- Theatrical release poster
- Directed by: Dhiraj Kumar
- Written by: Manish Kishore
- Produced by: Dhiraj Kumar Manish Kishore Shravan Kumar Sanjay Surana Sandesh Suvarna Vinit Singh Nishant Dayal
- Starring: Sharman Joshi Aishwarya Devan Priyanka Singh Govind Namdev Akhilendra Mishra Manoj Joshi
- Cinematography: Attar Singh Saini
- Edited by: Parth Y. Bhatt
- Music by: Ankit Tiwari Vipin Patwa Raaj Aashoo Dj Emenes
- Production company: Insite India
- Release date: 26 October 2018;
- Running time: 125 minutes
- Country: India
- Language: Hindi

= Kaashi in Search of Ganga =

2018 Bollywood suspense psychological thriller film by Dhiraj Kumar

Kaashi in Search of Ganga is a 2018 Indian Hindi-language suspense thriller film directed by Dhiraj Kumar starring Sharman Joshi and Aishwarya Devan in lead roles. The film is a Hindi film debut for Aishwarya Devan. In supporting roles the film also stars Govind Namdev, Akhilendra Mishra, Paritosh Tripathi, Manoj Joshi and Manoj Pahwa. The film was written by Manish Kishore. and produced by Insite India. It is set in the Indian city of Benaras also known as Varanasi or Kashi.

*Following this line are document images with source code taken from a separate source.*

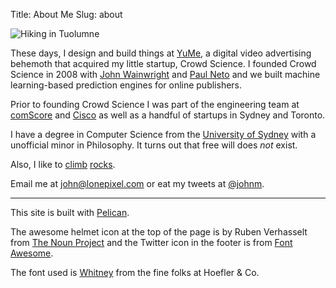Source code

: Title: About Me
Slug: about

![Hiking in Tuolumne]({filename}/images/yosemite-600.jpg)

These days, I design and build things at [YuMe](http://www.yume.com), a digital video advertising behemoth that acquired my little startup, Crowd
Science. I founded Crowd Science in 2008 with [John Wainwright](http://en.wikipedia.org/wiki/John_Wainwright_(computer_scientist))
and [Paul Neto](http://blog.paulneto.com) and we built machine learning-based prediction engines for online publishers.

Prior to founding Crowd Science I was part of the engineering team at [comScore](http://www.comscore.com/) and
[Cisco](http://www.cisco.com) as well as a handful of startups in Sydney and Toronto.

I have a degree in Computer Science from the [University of Sydney](http://www.usyd.edu.au/) with a 
unofficial minor in Philosophy. It turns out that free will does _not_ exist.

Also, I like to [climb](https://www.flickr.com/photos/johnmartin78/sets/72157637739904054/)
[rocks](https://www.flickr.com/photos/johnmartin78/sets/72157634961327591/).

Email me at [john@lonepixel.com](mailto:john@lonepixel.com) or eat my tweets at [@johnm](http://twitter.com/johnm).

<hr>

This site is built with [Pelican](http://blog.getpelican.com).

The awesome helmet icon at the top of the page is by Ruben Verhasselt from
[The Noun Project](http://thenounproject.com/) and the Twitter icon in the footer is from
[Font Awesome](http://fortawesome.github.io/Font-Awesome/).

The font used is [Whitney](http://www.typography.com/fonts/whitney/overview/) from the fine folks at
Hoefler & Co.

The movie follows two siblings, Kaashi (Sharman Joshi) and his sister Ganga (Priyanka Singh). When Ganga goes missing, Kaashi starts a search to find her, but the main problem arises when people seem to have completely forgotten about Ganga's existence.

== Plot ==

Kaashi lives a happy life with his parents and sister, Ganga. One night, his sister fails to return home from college. Kaashi immediately starts looking for Ganga and enlists the help of Devina (Aishwarya Devan). He files a police report later that night and keeps his own search going. Kaashi then makes a visit to her college the next day. The college principal checks the student records but is unable to find any evidence that Ganga had gone to school there. On the way home, some men claim to have information on Ganga's whereabouts. They refuse to divulge this information and get beaten up by Kaashi.

Elsewhere, Devina finds one of Ganga's college friends. Although she is ready to help, she seems frightened. She tells Devina that Ganga was having an affair with the son of a local strongman, Abhimanyu (Mehul Surana). Ganga's friend had not seen her since she got pregnant. Enraged, Kaashi threatens Abhimanyu's father, Balwant (Govind Namdev), to return his sister. Balwant tells him that Abhimanyu is in Mussoorie prompting Devina and Kaashi to start a journey there.

In Mussoorie, Kaashi finds Abhimanyu with another woman in a hotel room. While interrogated by Kaashi, Abhimanyu claims to not know who Ganga is. This leads Kaashi to kill him and eventually leads to his arrest.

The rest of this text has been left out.